------ Records ------

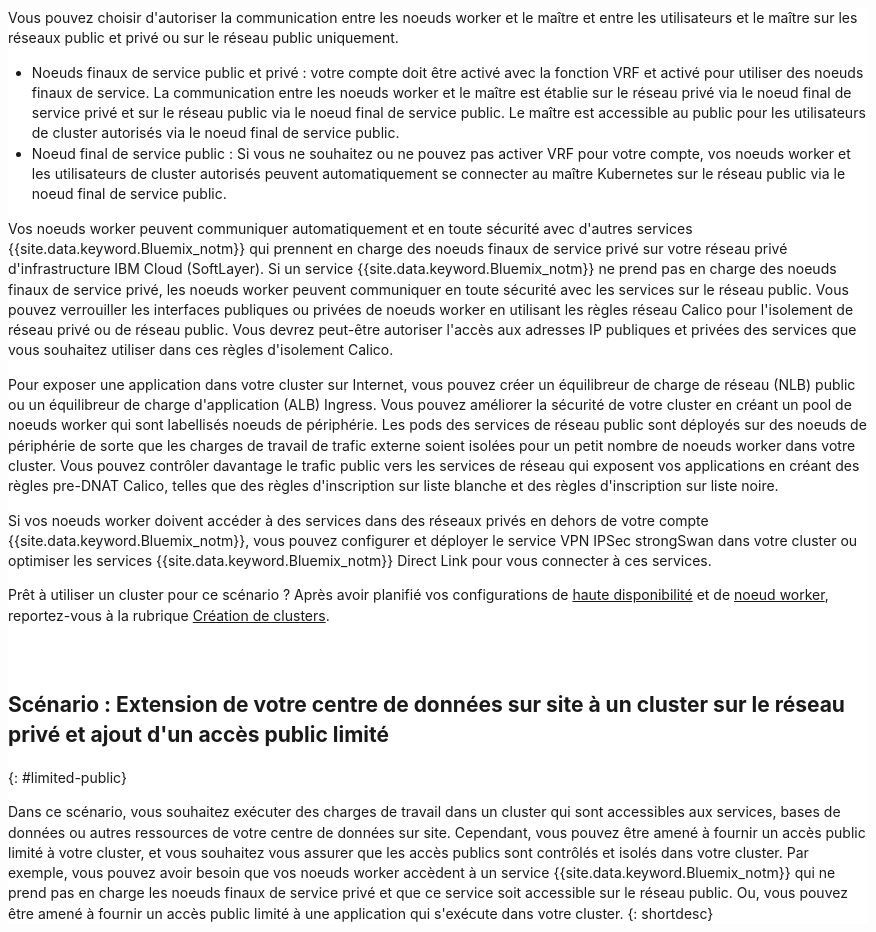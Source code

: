 Vous pouvez choisir d'autoriser la communication entre les noeuds worker et le maître et entre les utilisateurs et le maître sur les réseaux public et privé ou sur le réseau public uniquement. 
* Noeuds finaux de service public et privé : votre compte doit être activé avec la fonction VRF et activé pour utiliser des noeuds finaux de service. La communication entre les noeuds worker et le maître est établie sur le réseau privé via le noeud final de service privé et sur le réseau public via le noeud final de service public. Le maître est accessible au public pour les utilisateurs de cluster autorisés via le noeud final de service public. 
* Noeud final de service public : Si vous ne souhaitez ou ne pouvez pas activer VRF pour votre compte, vos noeuds worker et les utilisateurs de cluster autorisés peuvent automatiquement se connecter au maître Kubernetes sur le réseau public via le noeud final de service public. 

Vos noeuds worker peuvent communiquer automatiquement et en toute sécurité avec d'autres services {{site.data.keyword.Bluemix_notm}} qui prennent en charge des noeuds finaux de service privé sur votre réseau privé d'infrastructure IBM Cloud (SoftLayer). Si un service {{site.data.keyword.Bluemix_notm}} ne prend pas en charge des noeuds finaux de service privé, les noeuds worker peuvent communiquer en toute sécurité avec les services sur le réseau public. Vous pouvez verrouiller les interfaces publiques ou privées de noeuds worker en utilisant les règles réseau Calico pour l'isolement de réseau privé ou de réseau public. Vous devrez peut-être autoriser l'accès aux adresses IP publiques et privées des services que vous souhaitez utiliser dans ces règles d'isolement Calico. 

Pour exposer une application dans votre cluster sur Internet, vous pouvez créer un équilibreur de charge de réseau (NLB) public ou un équilibreur de charge d'application (ALB) Ingress. Vous pouvez améliorer la sécurité de votre cluster en créant un pool de noeuds worker qui sont labellisés noeuds de périphérie. Les pods des services de réseau public sont déployés sur des noeuds de périphérie de sorte que les charges de travail de trafic externe soient isolées pour un petit nombre de noeuds worker dans votre cluster. Vous pouvez contrôler davantage le trafic public vers les services de réseau qui exposent vos applications en créant des règles pre-DNAT Calico, telles que des règles d'inscription sur liste blanche et des règles d'inscription sur liste noire. 

Si vos noeuds worker doivent accéder à des services dans des réseaux privés en dehors de votre compte {{site.data.keyword.Bluemix_notm}}, vous pouvez configurer et déployer le service VPN IPSec strongSwan dans votre cluster ou optimiser les services {{site.data.keyword.Bluemix_notm}} Direct Link pour vous connecter à ces services. 

Prêt à utiliser un cluster pour ce scénario ? Après avoir planifié vos configurations de [haute disponibilité](/docs/containers?topic=containers-ha_clusters) et de [noeud worker](/docs/containers?topic=containers-planning_worker_nodes), reportez-vous à la rubrique [Création de clusters](/docs/containers?topic=containers-clusters#cluster_prepare).

<br />


## Scénario : Extension de votre centre de données sur site à un cluster sur le réseau privé et ajout d'un accès public limité
{: #limited-public}

Dans ce scénario, vous souhaitez exécuter des charges de travail dans un cluster qui sont accessibles aux services, bases de données ou autres ressources de votre centre de données sur site. Cependant, vous pouvez être amené à fournir un accès public limité à votre cluster, et vous souhaitez vous assurer que les accès publics sont contrôlés et isolés dans votre cluster. Par exemple, vous pouvez avoir besoin que vos noeuds worker accèdent à un service {{site.data.keyword.Bluemix_notm}} qui ne prend pas en charge les noeuds finaux de service privé et que ce service soit accessible sur le réseau public. Ou, vous pouvez être amené à fournir un accès public limité à une application qui s'exécute dans votre cluster.
{: shortdesc}
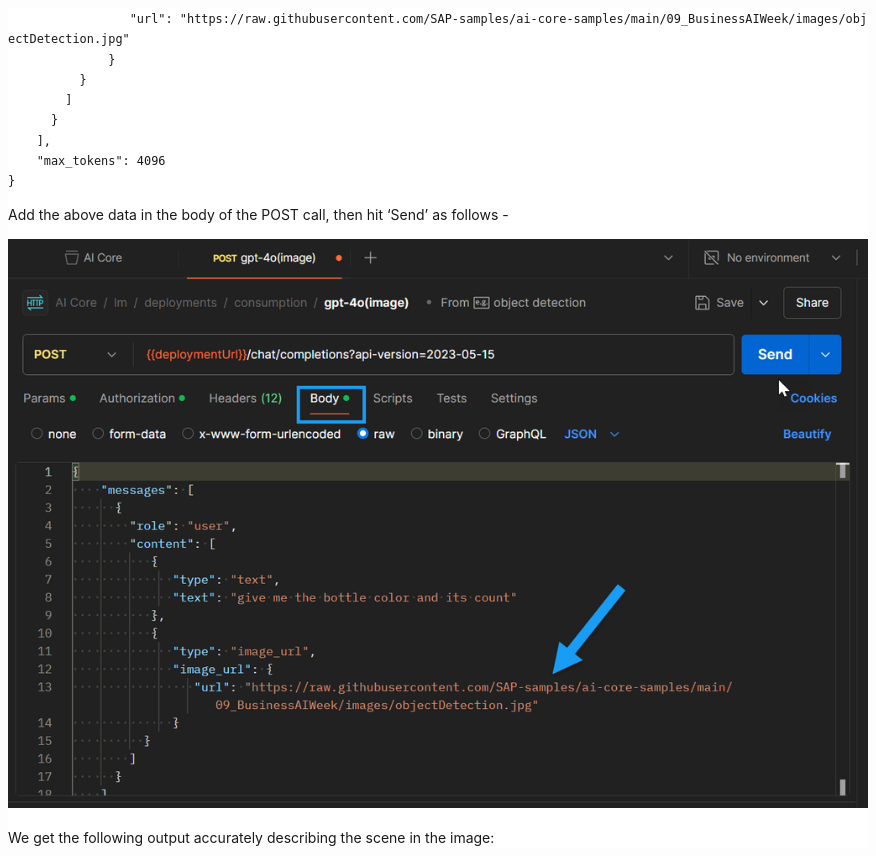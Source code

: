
 ```Body
                 "url": "https://raw.githubusercontent.com/SAP-samples/ai-core-samples/main/09_BusinessAIWeek/images/objectDetection.jpg"
              }
          }
        ]
      }
    ],
    "max_tokens": 4096
}
```

Add the above data in the body of the POST call, then hit ‘Send’ as follows - 

![image](img/object%20detection.png)

We get the following output accurately describing the scene in the image:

------

▶ Task brief
Transcribe each line above verbatim, with the pictures left out.

▶ Response area
Source code

: Vous pouvez choisir d'autoriser la communication entre les noeuds worker et le maître et entre les utilisateurs et le maître sur les réseaux public et privé ou sur le réseau public uniquement. 
* Noeuds finaux de service public et privé : votre compte doit être activé avec la fonction VRF et activé pour utiliser des noeuds finaux de service. La communication entre les noeuds worker et le maître est établie sur le réseau privé via le noeud final de service privé et sur le réseau public via le noeud final de service public. Le maître est accessible au public pour les utilisateurs de cluster autorisés via le noeud final de service public. 
* Noeud final de service public : Si vous ne souhaitez ou ne pouvez pas activer VRF pour votre compte, vos noeuds worker et les utilisateurs de cluster autorisés peuvent automatiquement se connecter au maître Kubernetes sur le réseau public via le noeud final de service public. 

Vos noeuds worker peuvent communiquer automatiquement et en toute sécurité avec d'autres services {{site.data.keyword.Bluemix_notm}} qui prennent en charge des noeuds finaux de service privé sur votre réseau privé d'infrastructure IBM Cloud (SoftLayer). Si un service {{site.data.keyword.Bluemix_notm}} ne prend pas en charge des noeuds finaux de service privé, les noeuds worker peuvent communiquer en toute sécurité avec les services sur le réseau public. Vous pouvez verrouiller les interfaces publiques ou privées de noeuds worker en utilisant les règles réseau Calico pour l'isolement de réseau privé ou de réseau public. Vous devrez peut-être autoriser l'accès aux adresses IP publiques et privées des services que vous souhaitez utiliser dans ces règles d'isolement Calico. 

Pour exposer une application dans votre cluster sur Internet, vous pouvez créer un équilibreur de charge de réseau (NLB) public ou un équilibreur de charge d'application (ALB) Ingress. Vous pouvez améliorer la sécurité de votre cluster en créant un pool de noeuds worker qui sont labellisés noeuds de périphérie. Les pods des services de réseau public sont déployés sur des noeuds de périphérie de sorte que les charges de travail de trafic externe soient isolées pour un petit nombre de noeuds worker dans votre cluster. Vous pouvez contrôler davantage le trafic public vers les services de réseau qui exposent vos applications en créant des règles pre-DNAT Calico, telles que des règles d'inscription sur liste blanche et des règles d'inscription sur liste noire. 

Si vos noeuds worker doivent accéder à des services dans des réseaux privés en dehors de votre compte {{site.data.keyword.Bluemix_notm}}, vous pouvez configurer et déployer le service VPN IPSec strongSwan dans votre cluster ou optimiser les services {{site.data.keyword.Bluemix_notm}} Direct Link pour vous connecter à ces services. 

Prêt à utiliser un cluster pour ce scénario ? Après avoir planifié vos configurations de [haute disponibilité](/docs/containers?topic=containers-ha_clusters) et de [noeud worker](/docs/containers?topic=containers-planning_worker_nodes), reportez-vous à la rubrique [Création de clusters](/docs/containers?topic=containers-clusters#cluster_prepare).

<br />


## Scénario : Extension de votre centre de données sur site à un cluster sur le réseau privé et ajout d'un accès public limité
{: #limited-public}

Dans ce scénario, vous souhaitez exécuter des charges de travail dans un cluster qui sont accessibles aux services, bases de données ou autres ressources de votre centre de données sur site. Cependant, vous pouvez être amené à fournir un accès public limité à votre cluster, et vous souhaitez vous assurer que les accès publics sont contrôlés et isolés dans votre cluster. Par exemple, vous pouvez avoir besoin que vos noeuds worker accèdent à un service {{site.data.keyword.Bluemix_notm}} qui ne prend pas en charge les noeuds finaux de service privé et que ce service soit accessible sur le réseau public. Ou, vous pouvez être amené à fournir un accès public limité à une application qui s'exécute dans votre cluster.
{: shortdesc}
Source code

:
 ```Body
                 "url": "https://raw.githubusercontent.com/SAP-samples/ai-core-samples/main/09_BusinessAIWeek/images/objectDetection.jpg"
              }
          }
        ]
      }
    ],
    "max_tokens": 4096
}
```

Add the above data in the body of the POST call, then hit ‘Send’ as follows - 

![image](img/object%20detection.png)

We get the following output accurately describing the scene in the image:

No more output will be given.